Pervasive hybridization during evolutionary radiation of Rhododendron subgenus Hymenanthes in mountains of southwest China
ID: 613 / 238
Proposed Symposium Title: Pervasive hybridization during evolutionary radiation of Rhododendron subgenus Hymenanthes in mountains of southwest China
Jianquan Liu1,2, Richard Milne3, Quanjun Hu2, Yazheng Ma2, Xingxing Mao2, Ji Wang2
Affiliations: 1 College of Ecology, Lanzhou University, Lanzhou 730000, China 2 College of Life Science, Sichuan University, Chengdu 610064, China 3 Institute of Molecular Plant Sciences, The University of Edinburgh, Edinburgh EH9 3JH, UK
Radiations are especially important for generating species biodiversity in mountainous ecosystems.
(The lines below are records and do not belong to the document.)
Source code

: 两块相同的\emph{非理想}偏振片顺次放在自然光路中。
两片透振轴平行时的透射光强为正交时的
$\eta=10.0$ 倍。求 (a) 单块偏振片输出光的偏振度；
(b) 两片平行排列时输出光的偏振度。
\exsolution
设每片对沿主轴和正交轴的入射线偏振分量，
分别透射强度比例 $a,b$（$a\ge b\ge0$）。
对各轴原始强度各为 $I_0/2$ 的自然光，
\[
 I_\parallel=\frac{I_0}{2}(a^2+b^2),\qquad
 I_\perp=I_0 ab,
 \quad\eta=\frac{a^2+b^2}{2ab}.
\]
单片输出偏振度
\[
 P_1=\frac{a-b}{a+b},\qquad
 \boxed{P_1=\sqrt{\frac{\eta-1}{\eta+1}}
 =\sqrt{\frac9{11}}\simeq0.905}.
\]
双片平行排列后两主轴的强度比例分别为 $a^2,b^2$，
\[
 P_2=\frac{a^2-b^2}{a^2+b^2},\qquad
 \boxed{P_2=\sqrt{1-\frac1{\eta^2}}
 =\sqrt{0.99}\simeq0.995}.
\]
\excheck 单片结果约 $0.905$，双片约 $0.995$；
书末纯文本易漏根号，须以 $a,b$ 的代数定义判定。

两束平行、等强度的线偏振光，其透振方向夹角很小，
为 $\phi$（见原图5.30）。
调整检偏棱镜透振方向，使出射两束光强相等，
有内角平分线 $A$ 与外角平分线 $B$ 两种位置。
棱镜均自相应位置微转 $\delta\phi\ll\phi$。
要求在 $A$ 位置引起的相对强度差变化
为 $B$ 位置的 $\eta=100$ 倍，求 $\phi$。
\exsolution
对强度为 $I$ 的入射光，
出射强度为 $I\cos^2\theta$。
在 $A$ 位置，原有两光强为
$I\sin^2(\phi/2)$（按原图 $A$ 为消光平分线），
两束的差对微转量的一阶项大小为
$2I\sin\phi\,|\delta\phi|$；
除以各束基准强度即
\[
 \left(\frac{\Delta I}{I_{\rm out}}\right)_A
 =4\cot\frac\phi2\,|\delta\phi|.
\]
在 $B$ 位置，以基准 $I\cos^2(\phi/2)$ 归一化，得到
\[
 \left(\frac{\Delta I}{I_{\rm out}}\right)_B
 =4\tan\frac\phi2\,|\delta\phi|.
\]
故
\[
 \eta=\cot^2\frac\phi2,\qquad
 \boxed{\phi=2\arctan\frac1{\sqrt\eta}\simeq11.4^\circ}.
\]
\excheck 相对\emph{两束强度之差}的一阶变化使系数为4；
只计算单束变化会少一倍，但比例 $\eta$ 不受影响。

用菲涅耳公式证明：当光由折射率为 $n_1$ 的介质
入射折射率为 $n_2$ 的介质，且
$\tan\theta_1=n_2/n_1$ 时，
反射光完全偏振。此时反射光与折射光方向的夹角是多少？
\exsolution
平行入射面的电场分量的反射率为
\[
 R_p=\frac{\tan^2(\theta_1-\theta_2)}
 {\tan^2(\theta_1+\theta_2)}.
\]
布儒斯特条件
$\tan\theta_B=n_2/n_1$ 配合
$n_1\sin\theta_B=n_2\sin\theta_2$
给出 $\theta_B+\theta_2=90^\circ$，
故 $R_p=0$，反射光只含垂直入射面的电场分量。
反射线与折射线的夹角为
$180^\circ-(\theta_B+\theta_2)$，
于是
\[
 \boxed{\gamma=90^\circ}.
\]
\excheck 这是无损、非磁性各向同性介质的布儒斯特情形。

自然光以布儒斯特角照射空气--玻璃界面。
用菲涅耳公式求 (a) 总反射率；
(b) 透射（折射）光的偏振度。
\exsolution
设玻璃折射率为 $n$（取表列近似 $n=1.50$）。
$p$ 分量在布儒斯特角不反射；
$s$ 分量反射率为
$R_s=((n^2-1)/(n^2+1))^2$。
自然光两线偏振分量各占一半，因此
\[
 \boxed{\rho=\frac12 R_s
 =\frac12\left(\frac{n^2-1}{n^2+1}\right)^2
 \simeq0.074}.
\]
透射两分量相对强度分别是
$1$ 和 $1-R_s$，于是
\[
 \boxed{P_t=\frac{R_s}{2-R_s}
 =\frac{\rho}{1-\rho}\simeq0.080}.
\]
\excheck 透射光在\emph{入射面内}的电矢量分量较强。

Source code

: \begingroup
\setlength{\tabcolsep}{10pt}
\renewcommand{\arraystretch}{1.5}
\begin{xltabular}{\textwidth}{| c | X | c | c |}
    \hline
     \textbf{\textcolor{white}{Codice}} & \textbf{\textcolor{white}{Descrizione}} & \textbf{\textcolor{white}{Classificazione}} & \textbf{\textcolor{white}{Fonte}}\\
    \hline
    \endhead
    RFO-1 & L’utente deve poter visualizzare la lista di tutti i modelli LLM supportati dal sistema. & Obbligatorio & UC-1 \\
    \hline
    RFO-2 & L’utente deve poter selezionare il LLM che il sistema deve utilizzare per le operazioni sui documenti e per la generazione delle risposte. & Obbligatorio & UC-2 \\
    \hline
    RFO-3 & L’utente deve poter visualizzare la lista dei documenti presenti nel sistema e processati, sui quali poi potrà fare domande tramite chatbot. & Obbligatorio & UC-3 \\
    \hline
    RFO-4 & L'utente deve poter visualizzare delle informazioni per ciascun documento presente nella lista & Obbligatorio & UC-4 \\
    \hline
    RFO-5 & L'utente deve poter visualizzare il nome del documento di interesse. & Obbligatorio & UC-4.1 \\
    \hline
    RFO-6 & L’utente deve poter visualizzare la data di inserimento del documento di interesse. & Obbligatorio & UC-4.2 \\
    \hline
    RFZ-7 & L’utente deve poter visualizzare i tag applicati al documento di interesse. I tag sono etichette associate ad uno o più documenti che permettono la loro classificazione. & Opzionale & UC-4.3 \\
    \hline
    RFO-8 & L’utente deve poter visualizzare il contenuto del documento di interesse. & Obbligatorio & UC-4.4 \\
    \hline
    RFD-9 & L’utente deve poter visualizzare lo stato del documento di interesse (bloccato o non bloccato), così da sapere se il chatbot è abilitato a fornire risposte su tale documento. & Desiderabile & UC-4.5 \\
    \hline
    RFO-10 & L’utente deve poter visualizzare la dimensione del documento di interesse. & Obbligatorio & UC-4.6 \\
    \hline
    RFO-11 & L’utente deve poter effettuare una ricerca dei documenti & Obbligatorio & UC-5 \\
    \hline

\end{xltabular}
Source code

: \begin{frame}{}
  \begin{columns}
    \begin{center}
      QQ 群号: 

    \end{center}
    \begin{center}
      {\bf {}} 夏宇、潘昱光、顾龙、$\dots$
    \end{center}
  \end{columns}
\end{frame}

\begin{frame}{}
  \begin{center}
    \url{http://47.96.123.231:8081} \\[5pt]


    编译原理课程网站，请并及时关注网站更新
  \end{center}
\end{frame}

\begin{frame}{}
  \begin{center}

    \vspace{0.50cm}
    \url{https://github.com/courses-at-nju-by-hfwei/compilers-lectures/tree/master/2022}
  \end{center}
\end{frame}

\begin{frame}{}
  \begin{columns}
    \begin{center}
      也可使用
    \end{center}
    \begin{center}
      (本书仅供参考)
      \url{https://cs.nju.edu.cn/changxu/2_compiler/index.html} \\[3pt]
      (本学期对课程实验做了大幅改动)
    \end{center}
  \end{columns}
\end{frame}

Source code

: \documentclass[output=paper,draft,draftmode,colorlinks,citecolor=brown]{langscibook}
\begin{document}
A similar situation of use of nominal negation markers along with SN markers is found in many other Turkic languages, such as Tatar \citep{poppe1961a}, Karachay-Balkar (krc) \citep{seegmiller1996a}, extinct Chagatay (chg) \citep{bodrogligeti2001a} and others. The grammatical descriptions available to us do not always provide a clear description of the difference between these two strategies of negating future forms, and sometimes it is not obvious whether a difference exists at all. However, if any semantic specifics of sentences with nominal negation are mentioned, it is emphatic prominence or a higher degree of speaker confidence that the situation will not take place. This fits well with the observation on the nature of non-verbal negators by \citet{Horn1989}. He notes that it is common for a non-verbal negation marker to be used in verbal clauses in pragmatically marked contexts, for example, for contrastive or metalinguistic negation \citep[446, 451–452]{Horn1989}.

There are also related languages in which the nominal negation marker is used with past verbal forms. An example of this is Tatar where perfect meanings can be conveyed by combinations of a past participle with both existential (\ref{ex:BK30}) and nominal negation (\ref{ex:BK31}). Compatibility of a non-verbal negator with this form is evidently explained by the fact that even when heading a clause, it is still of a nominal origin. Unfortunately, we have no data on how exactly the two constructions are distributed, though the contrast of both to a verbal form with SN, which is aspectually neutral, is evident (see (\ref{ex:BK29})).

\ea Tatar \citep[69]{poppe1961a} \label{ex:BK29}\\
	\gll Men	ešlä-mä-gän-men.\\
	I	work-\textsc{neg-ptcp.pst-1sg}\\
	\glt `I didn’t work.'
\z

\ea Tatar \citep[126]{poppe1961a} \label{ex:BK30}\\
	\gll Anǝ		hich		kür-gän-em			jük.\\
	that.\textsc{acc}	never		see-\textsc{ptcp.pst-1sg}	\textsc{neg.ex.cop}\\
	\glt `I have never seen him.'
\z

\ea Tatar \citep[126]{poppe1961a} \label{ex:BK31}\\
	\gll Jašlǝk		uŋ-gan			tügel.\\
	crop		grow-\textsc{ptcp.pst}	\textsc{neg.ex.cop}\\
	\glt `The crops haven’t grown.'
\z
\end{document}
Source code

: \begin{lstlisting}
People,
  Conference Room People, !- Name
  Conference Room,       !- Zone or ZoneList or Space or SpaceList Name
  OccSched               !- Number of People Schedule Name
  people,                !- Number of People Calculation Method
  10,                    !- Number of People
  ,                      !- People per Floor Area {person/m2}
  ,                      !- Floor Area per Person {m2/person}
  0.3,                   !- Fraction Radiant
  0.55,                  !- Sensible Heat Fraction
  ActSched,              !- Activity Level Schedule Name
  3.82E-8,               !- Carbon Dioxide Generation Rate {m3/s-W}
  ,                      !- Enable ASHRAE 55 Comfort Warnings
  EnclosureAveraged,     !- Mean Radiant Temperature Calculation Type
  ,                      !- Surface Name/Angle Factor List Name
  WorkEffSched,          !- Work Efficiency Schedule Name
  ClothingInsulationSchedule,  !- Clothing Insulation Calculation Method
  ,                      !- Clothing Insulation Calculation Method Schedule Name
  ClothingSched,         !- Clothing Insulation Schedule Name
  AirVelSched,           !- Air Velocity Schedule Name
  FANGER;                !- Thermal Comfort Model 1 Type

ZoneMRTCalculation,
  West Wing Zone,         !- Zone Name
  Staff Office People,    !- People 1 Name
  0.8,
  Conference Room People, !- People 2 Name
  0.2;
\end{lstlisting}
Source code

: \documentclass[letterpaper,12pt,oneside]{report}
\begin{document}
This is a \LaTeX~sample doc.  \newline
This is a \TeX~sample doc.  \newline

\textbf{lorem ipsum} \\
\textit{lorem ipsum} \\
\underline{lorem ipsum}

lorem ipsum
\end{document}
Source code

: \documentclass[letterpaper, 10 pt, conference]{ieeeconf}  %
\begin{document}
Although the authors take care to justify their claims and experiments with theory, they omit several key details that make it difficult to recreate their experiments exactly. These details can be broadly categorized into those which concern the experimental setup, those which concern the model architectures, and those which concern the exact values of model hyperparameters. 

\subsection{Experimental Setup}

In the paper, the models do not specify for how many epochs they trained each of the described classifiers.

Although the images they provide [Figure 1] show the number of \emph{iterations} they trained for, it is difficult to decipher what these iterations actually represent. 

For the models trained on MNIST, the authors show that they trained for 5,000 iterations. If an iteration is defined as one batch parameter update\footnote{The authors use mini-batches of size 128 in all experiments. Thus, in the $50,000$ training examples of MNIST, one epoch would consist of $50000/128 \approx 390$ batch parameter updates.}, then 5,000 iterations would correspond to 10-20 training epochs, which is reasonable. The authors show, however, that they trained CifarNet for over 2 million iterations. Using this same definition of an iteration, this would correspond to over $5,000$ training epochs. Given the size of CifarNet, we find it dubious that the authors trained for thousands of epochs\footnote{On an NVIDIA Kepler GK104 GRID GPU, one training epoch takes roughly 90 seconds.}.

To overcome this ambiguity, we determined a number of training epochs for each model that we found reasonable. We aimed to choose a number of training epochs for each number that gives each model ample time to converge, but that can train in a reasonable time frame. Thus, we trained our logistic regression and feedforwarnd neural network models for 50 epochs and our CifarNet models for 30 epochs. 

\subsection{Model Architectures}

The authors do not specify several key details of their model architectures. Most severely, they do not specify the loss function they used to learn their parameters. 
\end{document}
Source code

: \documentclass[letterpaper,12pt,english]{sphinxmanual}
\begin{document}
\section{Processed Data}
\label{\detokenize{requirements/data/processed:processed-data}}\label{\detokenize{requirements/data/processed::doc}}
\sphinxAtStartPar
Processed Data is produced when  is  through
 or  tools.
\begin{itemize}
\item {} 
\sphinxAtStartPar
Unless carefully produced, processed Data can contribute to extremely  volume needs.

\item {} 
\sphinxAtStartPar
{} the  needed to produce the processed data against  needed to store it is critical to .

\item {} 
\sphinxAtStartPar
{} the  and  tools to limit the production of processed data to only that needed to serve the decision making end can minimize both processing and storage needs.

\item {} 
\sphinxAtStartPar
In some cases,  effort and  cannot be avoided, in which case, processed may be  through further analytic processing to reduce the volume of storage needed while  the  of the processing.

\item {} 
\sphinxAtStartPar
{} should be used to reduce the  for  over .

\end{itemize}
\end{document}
The contribution of hybridization to such radiations has rarely been examined. Here, we use extensive genomic data to test whether hybridization was involved in evolutionary radiation within Rhododendron subgenus Hymenanthes, whose members show strong geographic isolation in the mountains of southwest China. We sequenced genomes for 143 species of this subgenus and 93 species of four other subgenera, and found that Hymenanthes was monophyletic and radiated during the late Oligocene to middle Miocene. Widespread hybridization events were inferred within and between the identified clades and subclades. This suggests that hybridization occurred both early and late during diversification of subgenus Hymenanthes, although the extent to which hybridization, speciation through mixing-isolation-mixing or hybrid speciation, accelerated the diversification needs further exploration. Cycles of isolation and contact in such and other montane ecosystems may have together promoted species radiation through hybridization between diverging populations and species. Similar radiation processes may apply to other montane floras in this region and elsewhere.